## Exercise
All entries must be transcribed exactly, down to the last character.

++++ Dataset entries

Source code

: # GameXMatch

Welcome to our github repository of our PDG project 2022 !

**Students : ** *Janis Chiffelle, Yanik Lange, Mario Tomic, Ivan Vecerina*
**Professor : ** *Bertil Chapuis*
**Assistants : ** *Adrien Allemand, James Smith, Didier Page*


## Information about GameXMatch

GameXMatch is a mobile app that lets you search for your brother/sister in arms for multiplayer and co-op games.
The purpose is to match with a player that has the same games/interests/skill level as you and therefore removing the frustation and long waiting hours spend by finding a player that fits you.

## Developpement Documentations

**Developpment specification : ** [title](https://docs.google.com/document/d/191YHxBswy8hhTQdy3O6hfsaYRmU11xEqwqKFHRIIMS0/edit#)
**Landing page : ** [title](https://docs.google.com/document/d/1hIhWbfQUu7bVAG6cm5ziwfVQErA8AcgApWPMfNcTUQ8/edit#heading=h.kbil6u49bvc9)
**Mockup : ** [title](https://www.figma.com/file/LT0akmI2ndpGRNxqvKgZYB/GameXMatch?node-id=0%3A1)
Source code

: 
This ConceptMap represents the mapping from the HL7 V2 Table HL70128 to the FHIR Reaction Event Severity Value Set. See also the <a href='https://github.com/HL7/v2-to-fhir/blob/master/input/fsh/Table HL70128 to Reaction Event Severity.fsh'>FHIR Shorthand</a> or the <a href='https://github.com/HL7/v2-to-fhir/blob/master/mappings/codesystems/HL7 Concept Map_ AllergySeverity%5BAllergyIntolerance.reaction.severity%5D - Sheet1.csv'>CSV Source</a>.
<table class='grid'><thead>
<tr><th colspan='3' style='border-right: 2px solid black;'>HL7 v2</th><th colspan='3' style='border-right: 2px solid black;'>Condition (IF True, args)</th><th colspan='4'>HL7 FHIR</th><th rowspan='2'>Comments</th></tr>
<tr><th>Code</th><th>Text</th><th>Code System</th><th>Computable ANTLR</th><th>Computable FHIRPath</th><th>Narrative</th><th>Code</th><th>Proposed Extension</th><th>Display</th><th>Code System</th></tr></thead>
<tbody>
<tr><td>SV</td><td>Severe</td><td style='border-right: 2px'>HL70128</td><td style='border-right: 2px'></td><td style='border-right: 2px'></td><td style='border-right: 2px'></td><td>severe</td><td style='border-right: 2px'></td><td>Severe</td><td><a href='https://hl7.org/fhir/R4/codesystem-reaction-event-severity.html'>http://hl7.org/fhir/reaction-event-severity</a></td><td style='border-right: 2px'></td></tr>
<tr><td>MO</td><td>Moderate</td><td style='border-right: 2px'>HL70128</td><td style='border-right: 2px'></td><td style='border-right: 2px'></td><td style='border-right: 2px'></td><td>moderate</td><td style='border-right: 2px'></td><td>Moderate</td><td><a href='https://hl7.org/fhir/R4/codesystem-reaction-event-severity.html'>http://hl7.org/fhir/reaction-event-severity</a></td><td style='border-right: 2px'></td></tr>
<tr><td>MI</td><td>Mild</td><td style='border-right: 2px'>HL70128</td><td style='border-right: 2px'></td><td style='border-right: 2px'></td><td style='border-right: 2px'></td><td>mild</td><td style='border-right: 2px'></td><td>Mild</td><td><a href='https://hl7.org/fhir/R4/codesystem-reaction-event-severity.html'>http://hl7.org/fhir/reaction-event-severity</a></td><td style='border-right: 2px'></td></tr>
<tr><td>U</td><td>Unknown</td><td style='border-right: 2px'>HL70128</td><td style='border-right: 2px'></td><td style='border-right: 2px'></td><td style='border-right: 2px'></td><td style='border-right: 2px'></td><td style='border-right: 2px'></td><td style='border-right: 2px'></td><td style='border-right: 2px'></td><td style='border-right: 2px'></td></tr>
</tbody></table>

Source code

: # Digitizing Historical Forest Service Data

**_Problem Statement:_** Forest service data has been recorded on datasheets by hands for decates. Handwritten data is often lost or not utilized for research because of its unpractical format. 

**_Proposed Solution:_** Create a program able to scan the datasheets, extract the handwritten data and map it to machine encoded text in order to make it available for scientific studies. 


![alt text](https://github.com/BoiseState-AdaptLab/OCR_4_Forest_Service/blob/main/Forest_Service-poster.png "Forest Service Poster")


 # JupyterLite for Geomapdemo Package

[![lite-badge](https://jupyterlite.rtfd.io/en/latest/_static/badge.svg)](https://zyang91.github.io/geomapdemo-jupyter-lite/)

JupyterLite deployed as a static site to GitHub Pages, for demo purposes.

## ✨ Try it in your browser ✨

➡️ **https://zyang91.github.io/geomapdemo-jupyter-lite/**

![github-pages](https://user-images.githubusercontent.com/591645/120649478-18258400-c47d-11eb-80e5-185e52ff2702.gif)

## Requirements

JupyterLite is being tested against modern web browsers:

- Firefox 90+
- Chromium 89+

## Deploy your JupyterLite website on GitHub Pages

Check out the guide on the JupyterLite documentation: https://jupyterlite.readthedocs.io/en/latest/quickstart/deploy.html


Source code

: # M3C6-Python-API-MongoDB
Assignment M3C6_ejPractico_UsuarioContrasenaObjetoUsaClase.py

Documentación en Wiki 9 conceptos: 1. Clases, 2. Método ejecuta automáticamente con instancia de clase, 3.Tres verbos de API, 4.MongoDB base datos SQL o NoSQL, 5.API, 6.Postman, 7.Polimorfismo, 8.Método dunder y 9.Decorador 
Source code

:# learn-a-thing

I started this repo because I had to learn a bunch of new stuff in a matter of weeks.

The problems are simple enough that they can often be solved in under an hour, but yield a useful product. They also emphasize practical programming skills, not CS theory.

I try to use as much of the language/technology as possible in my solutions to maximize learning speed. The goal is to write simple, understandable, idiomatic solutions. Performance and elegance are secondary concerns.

++++++++

## Expected answer
Source code

: # GameXMatch

Welcome to our github repository of our PDG project 2022 !

**Students : ** *Janis Chiffelle, Yanik Lange, Mario Tomic, Ivan Vecerina*
**Professor : ** *Bertil Chapuis*
**Assistants : ** *Adrien Allemand, James Smith, Didier Page*


## Information about GameXMatch

GameXMatch is a mobile app that lets you search for your brother/sister in arms for multiplayer and co-op games.
The purpose is to match with a player that has the same games/interests/skill level as you and therefore removing the frustation and long waiting hours spend by finding a player that fits you.

## Developpement Documentations

**Developpment specification : ** [title](https://docs.google.com/document/d/191YHxBswy8hhTQdy3O6hfsaYRmU11xEqwqKFHRIIMS0/edit#)
**Landing page : ** [title](https://docs.google.com/document/d/1hIhWbfQUu7bVAG6cm5ziwfVQErA8AcgApWPMfNcTUQ8/edit#heading=h.kbil6u49bvc9)
**Mockup : ** [title](https://www.figma.com/file/LT0akmI2ndpGRNxqvKgZYB/GameXMatch?node-id=0%3A1)
Source code

: 
This ConceptMap represents the mapping from the HL7 V2 Table HL70128 to the FHIR Reaction Event Severity Value Set. See also the <a href='https://github.com/HL7/v2-to-fhir/blob/master/input/fsh/Table HL70128 to Reaction Event Severity.fsh'>FHIR Shorthand</a> or the <a href='https://github.com/HL7/v2-to-fhir/blob/master/mappings/codesystems/HL7 Concept Map_ AllergySeverity%5BAllergyIntolerance.reaction.severity%5D - Sheet1.csv'>CSV Source</a>.
<table class='grid'><thead>
<tr><th colspan='3' style='border-right: 2px solid black;'>HL7 v2</th><th colspan='3' style='border-right: 2px solid black;'>Condition (IF True, args)</th><th colspan='4'>HL7 FHIR</th><th rowspan='2'>Comments</th></tr>
<tr><th>Code</th><th>Text</th><th>Code System</th><th>Computable ANTLR</th><th>Computable FHIRPath</th><th>Narrative</th><th>Code</th><th>Proposed Extension</th><th>Display</th><th>Code System</th></tr></thead>
<tbody>
<tr><td>SV</td><td>Severe</td><td style='border-right: 2px'>HL70128</td><td style='border-right: 2px'></td><td style='border-right: 2px'></td><td style='border-right: 2px'></td><td>severe</td><td style='border-right: 2px'></td><td>Severe</td><td><a href='https://hl7.org/fhir/R4/codesystem-reaction-event-severity.html'>http://hl7.org/fhir/reaction-event-severity</a></td><td style='border-right: 2px'></td></tr>
<tr><td>MO</td><td>Moderate</td><td style='border-right: 2px'>HL70128</td><td style='border-right: 2px'></td><td style='border-right: 2px'></td><td style='border-right: 2px'></td><td>moderate</td><td style='border-right: 2px'></td><td>Moderate</td><td><a href='https://hl7.org/fhir/R4/codesystem-reaction-event-severity.html'>http://hl7.org/fhir/reaction-event-severity</a></td><td style='border-right: 2px'></td></tr>
<tr><td>MI</td><td>Mild</td><td style='border-right: 2px'>HL70128</td><td style='border-right: 2px'></td><td style='border-right: 2px'></td><td style='border-right: 2px'></td><td>mild</td><td style='border-right: 2px'></td><td>Mild</td><td><a href='https://hl7.org/fhir/R4/codesystem-reaction-event-severity.html'>http://hl7.org/fhir/reaction-event-severity</a></td><td style='border-right: 2px'></td></tr>
<tr><td>U</td><td>Unknown</td><td style='border-right: 2px'>HL70128</td><td style='border-right: 2px'></td><td style='border-right: 2px'></td><td style='border-right: 2px'></td><td style='border-right: 2px'></td><td style='border-right: 2px'></td><td style='border-right: 2px'></td><td style='border-right: 2px'></td><td style='border-right: 2px'></td></tr>
</tbody></table>

Source code

: # Digitizing Historical Forest Service Data

**_Problem Statement:_** Forest service data has been recorded on datasheets by hands for decates. Handwritten data is often lost or not utilized for research because of its unpractical format. 

**_Proposed Solution:_** Create a program able to scan the datasheets, extract the handwritten data and map it to machine encoded text in order to make it available for scientific studies. 


![alt text](https://github.com/BoiseState-AdaptLab/OCR_4_Forest_Service/blob/main/Forest_Service-poster.png "Forest Service Poster")


 # JupyterLite for Geomapdemo Package

[![lite-badge](https://jupyterlite.rtfd.io/en/latest/_static/badge.svg)](https://zyang91.github.io/geomapdemo-jupyter-lite/)

JupyterLite deployed as a static site to GitHub Pages, for demo purposes.

## ✨ Try it in your browser ✨

➡️ **https://zyang91.github.io/geomapdemo-jupyter-lite/**

![github-pages](https://user-images.githubusercontent.com/591645/120649478-18258400-c47d-11eb-80e5-185e52ff2702.gif)

## Requirements

JupyterLite is being tested against modern web browsers:

- Firefox 90+
- Chromium 89+

## Deploy your JupyterLite website on GitHub Pages

Check out the guide on the JupyterLite documentation: https://jupyterlite.readthedocs.io/en/latest/quickstart/deploy.html


Source code

: # M3C6-Python-API-MongoDB
Assignment M3C6_ejPractico_UsuarioContrasenaObjetoUsaClase.py

Documentación en Wiki 9 conceptos: 1. Clases, 2. Método ejecuta automáticamente con instancia de clase, 3.Tres verbos de API, 4.MongoDB base datos SQL o NoSQL, 5.API, 6.Postman, 7.Polimorfismo, 8.Método dunder y 9.Decorador 
Source code

:# learn-a-thing

I started this repo because I had to learn a bunch of new stuff in a matter of weeks.

The problems are simple enough that they can often be solved in under an hour, but yield a useful product. They also emphasize practical programming skills, not CS theory.

I try to use as much of the language/technology as possible in my solutions to maximize learning speed. The goal is to write simple, understandable, idiomatic solutions. Performance and elegance are secondary concerns.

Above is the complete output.